[Opening MATERIAL FOR THIS TASK section]

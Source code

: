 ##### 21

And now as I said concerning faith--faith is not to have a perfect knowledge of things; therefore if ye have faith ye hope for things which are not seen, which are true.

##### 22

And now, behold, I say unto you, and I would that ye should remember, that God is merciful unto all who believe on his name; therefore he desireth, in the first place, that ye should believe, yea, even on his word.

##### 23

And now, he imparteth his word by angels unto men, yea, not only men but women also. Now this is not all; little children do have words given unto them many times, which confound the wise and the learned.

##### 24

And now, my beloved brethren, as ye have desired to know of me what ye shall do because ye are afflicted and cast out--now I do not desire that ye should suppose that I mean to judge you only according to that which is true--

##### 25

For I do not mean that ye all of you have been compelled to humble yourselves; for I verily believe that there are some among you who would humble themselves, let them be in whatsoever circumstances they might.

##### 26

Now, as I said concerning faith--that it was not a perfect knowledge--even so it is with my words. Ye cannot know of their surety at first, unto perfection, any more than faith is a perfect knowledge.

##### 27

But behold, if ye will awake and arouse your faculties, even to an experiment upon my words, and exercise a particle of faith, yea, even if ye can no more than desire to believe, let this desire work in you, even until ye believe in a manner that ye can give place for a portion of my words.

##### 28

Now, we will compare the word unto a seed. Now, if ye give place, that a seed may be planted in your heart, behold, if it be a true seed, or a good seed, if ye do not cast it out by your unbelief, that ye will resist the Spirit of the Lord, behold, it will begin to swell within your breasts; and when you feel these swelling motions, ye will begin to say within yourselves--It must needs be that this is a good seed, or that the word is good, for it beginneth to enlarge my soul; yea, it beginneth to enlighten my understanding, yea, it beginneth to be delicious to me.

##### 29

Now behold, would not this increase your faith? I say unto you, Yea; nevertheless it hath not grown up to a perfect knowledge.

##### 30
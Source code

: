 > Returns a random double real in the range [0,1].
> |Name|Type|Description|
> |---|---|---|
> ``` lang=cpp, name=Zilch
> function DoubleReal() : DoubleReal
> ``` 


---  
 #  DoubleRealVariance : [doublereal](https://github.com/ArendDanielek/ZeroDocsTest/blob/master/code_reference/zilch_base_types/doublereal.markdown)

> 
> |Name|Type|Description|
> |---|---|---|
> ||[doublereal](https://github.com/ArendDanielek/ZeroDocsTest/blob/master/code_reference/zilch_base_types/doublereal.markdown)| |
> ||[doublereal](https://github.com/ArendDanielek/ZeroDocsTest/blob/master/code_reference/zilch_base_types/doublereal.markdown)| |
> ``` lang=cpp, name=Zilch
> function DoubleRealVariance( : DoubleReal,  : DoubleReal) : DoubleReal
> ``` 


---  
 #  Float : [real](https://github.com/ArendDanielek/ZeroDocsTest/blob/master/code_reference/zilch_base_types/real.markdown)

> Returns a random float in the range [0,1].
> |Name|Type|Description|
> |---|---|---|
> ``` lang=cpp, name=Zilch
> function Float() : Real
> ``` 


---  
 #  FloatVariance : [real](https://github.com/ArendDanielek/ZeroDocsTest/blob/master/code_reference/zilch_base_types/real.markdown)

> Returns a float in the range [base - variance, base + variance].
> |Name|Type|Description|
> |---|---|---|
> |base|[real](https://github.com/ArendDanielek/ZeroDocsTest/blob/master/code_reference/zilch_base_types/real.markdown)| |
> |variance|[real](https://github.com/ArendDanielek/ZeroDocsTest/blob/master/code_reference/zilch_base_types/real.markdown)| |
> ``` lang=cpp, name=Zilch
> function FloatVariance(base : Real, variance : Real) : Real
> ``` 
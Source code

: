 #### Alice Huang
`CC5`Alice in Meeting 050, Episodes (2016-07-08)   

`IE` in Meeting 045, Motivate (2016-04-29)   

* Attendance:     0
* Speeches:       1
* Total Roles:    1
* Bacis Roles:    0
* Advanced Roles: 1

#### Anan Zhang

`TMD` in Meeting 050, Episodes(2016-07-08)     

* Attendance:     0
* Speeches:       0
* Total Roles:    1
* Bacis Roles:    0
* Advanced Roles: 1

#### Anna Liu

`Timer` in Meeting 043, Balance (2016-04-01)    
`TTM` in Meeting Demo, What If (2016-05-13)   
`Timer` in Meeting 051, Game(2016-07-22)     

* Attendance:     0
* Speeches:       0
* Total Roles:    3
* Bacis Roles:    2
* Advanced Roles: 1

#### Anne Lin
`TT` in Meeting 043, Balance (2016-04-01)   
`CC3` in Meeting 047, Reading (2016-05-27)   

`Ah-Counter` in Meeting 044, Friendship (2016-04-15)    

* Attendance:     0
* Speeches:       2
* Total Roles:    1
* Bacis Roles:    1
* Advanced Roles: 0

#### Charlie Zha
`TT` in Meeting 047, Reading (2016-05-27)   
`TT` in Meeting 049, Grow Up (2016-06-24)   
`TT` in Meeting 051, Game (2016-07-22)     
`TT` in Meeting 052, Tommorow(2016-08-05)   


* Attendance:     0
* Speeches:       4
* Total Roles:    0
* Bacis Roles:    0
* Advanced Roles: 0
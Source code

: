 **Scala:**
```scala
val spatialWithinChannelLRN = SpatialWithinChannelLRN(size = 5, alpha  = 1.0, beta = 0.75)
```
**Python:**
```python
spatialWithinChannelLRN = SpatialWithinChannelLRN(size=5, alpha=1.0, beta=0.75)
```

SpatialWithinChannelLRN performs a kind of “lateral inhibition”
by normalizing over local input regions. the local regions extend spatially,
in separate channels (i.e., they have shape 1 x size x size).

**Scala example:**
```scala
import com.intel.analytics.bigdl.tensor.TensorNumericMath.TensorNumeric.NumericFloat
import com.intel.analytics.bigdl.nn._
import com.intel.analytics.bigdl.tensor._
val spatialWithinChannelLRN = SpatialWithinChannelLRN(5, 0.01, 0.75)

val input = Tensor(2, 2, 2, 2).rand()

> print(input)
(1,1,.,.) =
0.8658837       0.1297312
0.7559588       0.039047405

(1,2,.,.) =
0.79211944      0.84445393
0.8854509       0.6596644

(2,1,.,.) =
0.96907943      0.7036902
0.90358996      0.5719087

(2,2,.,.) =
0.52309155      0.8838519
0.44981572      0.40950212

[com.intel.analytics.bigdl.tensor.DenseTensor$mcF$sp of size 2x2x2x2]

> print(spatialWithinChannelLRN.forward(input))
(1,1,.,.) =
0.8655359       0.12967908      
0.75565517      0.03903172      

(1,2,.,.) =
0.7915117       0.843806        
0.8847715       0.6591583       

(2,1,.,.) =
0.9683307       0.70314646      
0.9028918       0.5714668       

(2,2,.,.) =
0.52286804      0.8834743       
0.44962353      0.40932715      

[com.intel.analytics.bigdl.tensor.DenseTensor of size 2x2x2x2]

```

[Closing MATERIAL FOR THIS TASK section]

→ GOAL OF THE EXERCISE
Copy out the full set of entries without altering anything.

→ EXERCISE ANSWER
Source code

: ##### 21

And now as I said concerning faith--faith is not to have a perfect knowledge of things; therefore if ye have faith ye hope for things which are not seen, which are true.

##### 22

And now, behold, I say unto you, and I would that ye should remember, that God is merciful unto all who believe on his name; therefore he desireth, in the first place, that ye should believe, yea, even on his word.

##### 23

And now, he imparteth his word by angels unto men, yea, not only men but women also. Now this is not all; little children do have words given unto them many times, which confound the wise and the learned.

##### 24

And now, my beloved brethren, as ye have desired to know of me what ye shall do because ye are afflicted and cast out--now I do not desire that ye should suppose that I mean to judge you only according to that which is true--

##### 25

For I do not mean that ye all of you have been compelled to humble yourselves; for I verily believe that there are some among you who would humble themselves, let them be in whatsoever circumstances they might.

##### 26

Now, as I said concerning faith--that it was not a perfect knowledge--even so it is with my words. Ye cannot know of their surety at first, unto perfection, any more than faith is a perfect knowledge.

##### 27

But behold, if ye will awake and arouse your faculties, even to an experiment upon my words, and exercise a particle of faith, yea, even if ye can no more than desire to believe, let this desire work in you, even until ye believe in a manner that ye can give place for a portion of my words.

##### 28

Now, we will compare the word unto a seed. Now, if ye give place, that a seed may be planted in your heart, behold, if it be a true seed, or a good seed, if ye do not cast it out by your unbelief, that ye will resist the Spirit of the Lord, behold, it will begin to swell within your breasts; and when you feel these swelling motions, ye will begin to say within yourselves--It must needs be that this is a good seed, or that the word is good, for it beginneth to enlarge my soul; yea, it beginneth to enlighten my understanding, yea, it beginneth to be delicious to me.

##### 29

Now behold, would not this increase your faith? I say unto you, Yea; nevertheless it hath not grown up to a perfect knowledge.

##### 30
Source code

: > Returns a random double real in the range [0,1].
> |Name|Type|Description|
> |---|---|---|
> ``` lang=cpp, name=Zilch
> function DoubleReal() : DoubleReal
> ``` 


---  
 #  DoubleRealVariance : [doublereal](https://github.com/ArendDanielek/ZeroDocsTest/blob/master/code_reference/zilch_base_types/doublereal.markdown)

> 
> |Name|Type|Description|
> |---|---|---|
> ||[doublereal](https://github.com/ArendDanielek/ZeroDocsTest/blob/master/code_reference/zilch_base_types/doublereal.markdown)| |
> ||[doublereal](https://github.com/ArendDanielek/ZeroDocsTest/blob/master/code_reference/zilch_base_types/doublereal.markdown)| |
> ``` lang=cpp, name=Zilch
> function DoubleRealVariance( : DoubleReal,  : DoubleReal) : DoubleReal
> ``` 


---  
 #  Float : [real](https://github.com/ArendDanielek/ZeroDocsTest/blob/master/code_reference/zilch_base_types/real.markdown)

> Returns a random float in the range [0,1].
> |Name|Type|Description|
> |---|---|---|
> ``` lang=cpp, name=Zilch
> function Float() : Real
> ``` 


---  
 #  FloatVariance : [real](https://github.com/ArendDanielek/ZeroDocsTest/blob/master/code_reference/zilch_base_types/real.markdown)

> Returns a float in the range [base - variance, base + variance].
> |Name|Type|Description|
> |---|---|---|
> |base|[real](https://github.com/ArendDanielek/ZeroDocsTest/blob/master/code_reference/zilch_base_types/real.markdown)| |
> |variance|[real](https://github.com/ArendDanielek/ZeroDocsTest/blob/master/code_reference/zilch_base_types/real.markdown)| |
> ``` lang=cpp, name=Zilch
> function FloatVariance(base : Real, variance : Real) : Real
> ``` 
Source code

: #### Alice Huang
`CC5`Alice in Meeting 050, Episodes (2016-07-08)   

`IE` in Meeting 045, Motivate (2016-04-29)   

* Attendance:     0
* Speeches:       1
* Total Roles:    1
* Bacis Roles:    0
* Advanced Roles: 1

#### Anan Zhang

`TMD` in Meeting 050, Episodes(2016-07-08)     

* Attendance:     0
* Speeches:       0
* Total Roles:    1
* Bacis Roles:    0
* Advanced Roles: 1

#### Anna Liu

`Timer` in Meeting 043, Balance (2016-04-01)    
`TTM` in Meeting Demo, What If (2016-05-13)   
`Timer` in Meeting 051, Game(2016-07-22)     

* Attendance:     0
* Speeches:       0
* Total Roles:    3
* Bacis Roles:    2
* Advanced Roles: 1

#### Anne Lin
`TT` in Meeting 043, Balance (2016-04-01)   
`CC3` in Meeting 047, Reading (2016-05-27)   

`Ah-Counter` in Meeting 044, Friendship (2016-04-15)    

* Attendance:     0
* Speeches:       2
* Total Roles:    1
* Bacis Roles:    1
* Advanced Roles: 0

#### Charlie Zha
`TT` in Meeting 047, Reading (2016-05-27)   
`TT` in Meeting 049, Grow Up (2016-06-24)   
`TT` in Meeting 051, Game (2016-07-22)     
`TT` in Meeting 052, Tommorow(2016-08-05)   


* Attendance:     0
* Speeches:       4
* Total Roles:    0
* Bacis Roles:    0
* Advanced Roles: 0
Source code

: **Scala:**
```scala
val spatialWithinChannelLRN = SpatialWithinChannelLRN(size = 5, alpha  = 1.0, beta = 0.75)
```
**Python:**
```python
spatialWithinChannelLRN = SpatialWithinChannelLRN(size=5, alpha=1.0, beta=0.75)
```

SpatialWithinChannelLRN performs a kind of “lateral inhibition”
by normalizing over local input regions. the local regions extend spatially,
in separate channels (i.e., they have shape 1 x size x size).

**Scala example:**
```scala
import com.intel.analytics.bigdl.tensor.TensorNumericMath.TensorNumeric.NumericFloat
import com.intel.analytics.bigdl.nn._
import com.intel.analytics.bigdl.tensor._
val spatialWithinChannelLRN = SpatialWithinChannelLRN(5, 0.01, 0.75)

val input = Tensor(2, 2, 2, 2).rand()

> print(input)
(1,1,.,.) =
0.8658837       0.1297312
0.7559588       0.039047405

(1,2,.,.) =
0.79211944      0.84445393
0.8854509       0.6596644

(2,1,.,.) =
0.96907943      0.7036902
0.90358996      0.5719087

(2,2,.,.) =
0.52309155      0.8838519
0.44981572      0.40950212

[com.intel.analytics.bigdl.tensor.DenseTensor$mcF$sp of size 2x2x2x2]

> print(spatialWithinChannelLRN.forward(input))
(1,1,.,.) =
0.8655359       0.12967908      
0.75565517      0.03903172      

(1,2,.,.) =
0.7915117       0.843806        
0.8847715       0.6591583       

(2,1,.,.) =
0.9683307       0.70314646      
0.9028918       0.5714668       

(2,2,.,.) =
0.52286804      0.8834743       
0.44962353      0.40932715      

[com.intel.analytics.bigdl.tensor.DenseTensor of size 2x2x2x2]

```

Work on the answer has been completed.